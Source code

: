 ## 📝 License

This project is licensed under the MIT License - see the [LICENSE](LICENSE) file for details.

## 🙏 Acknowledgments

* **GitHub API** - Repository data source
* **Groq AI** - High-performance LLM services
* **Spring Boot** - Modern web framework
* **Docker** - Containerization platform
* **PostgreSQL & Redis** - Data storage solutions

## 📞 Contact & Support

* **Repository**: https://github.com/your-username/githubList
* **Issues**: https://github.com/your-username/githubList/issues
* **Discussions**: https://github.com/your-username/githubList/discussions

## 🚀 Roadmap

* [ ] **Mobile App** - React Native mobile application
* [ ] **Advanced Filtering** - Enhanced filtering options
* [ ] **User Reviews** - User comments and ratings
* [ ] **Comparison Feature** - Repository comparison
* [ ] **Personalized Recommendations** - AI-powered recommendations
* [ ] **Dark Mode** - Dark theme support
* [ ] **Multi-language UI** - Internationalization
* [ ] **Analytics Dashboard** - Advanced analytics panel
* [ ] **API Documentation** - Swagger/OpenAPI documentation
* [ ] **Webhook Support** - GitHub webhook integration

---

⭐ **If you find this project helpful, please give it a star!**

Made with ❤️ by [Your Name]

· · ·

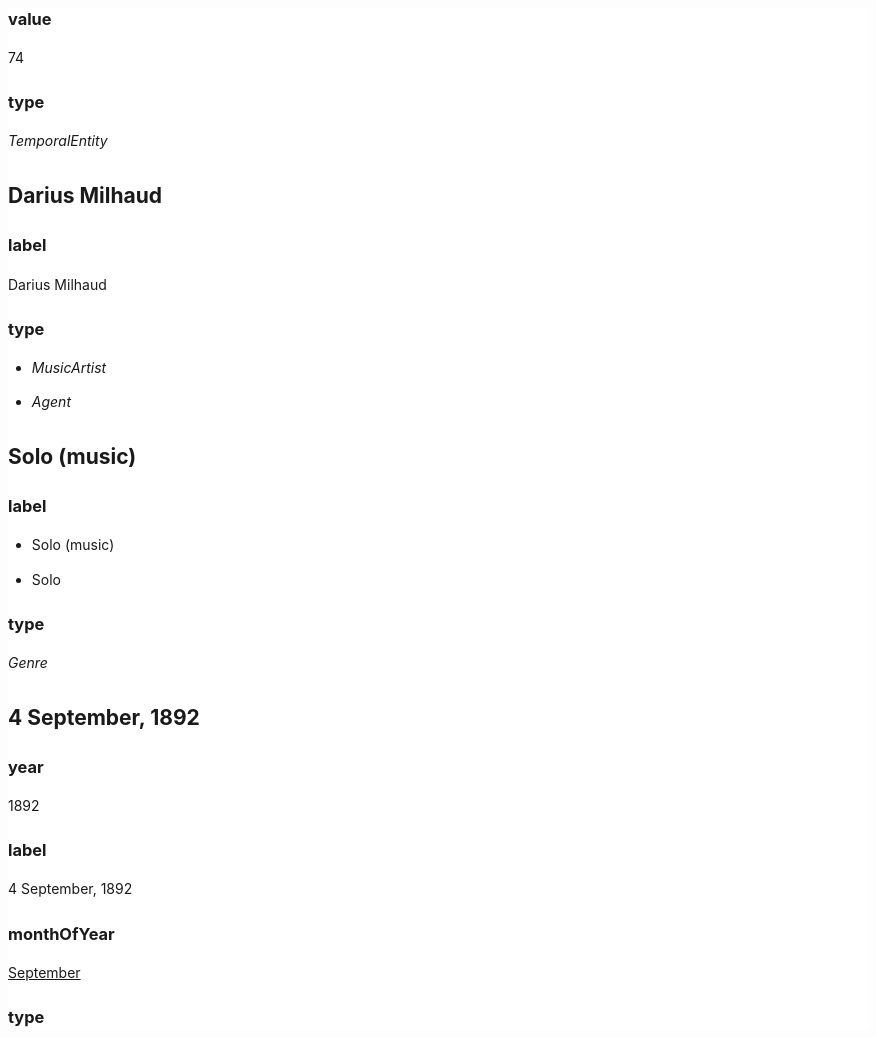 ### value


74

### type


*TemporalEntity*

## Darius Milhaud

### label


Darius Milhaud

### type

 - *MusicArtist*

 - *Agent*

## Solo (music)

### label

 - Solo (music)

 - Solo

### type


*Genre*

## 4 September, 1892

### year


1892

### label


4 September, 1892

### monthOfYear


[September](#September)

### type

· · ·

Go through the entries above and report how many lines hold the word "Repository". Nothing but the number is needed.

3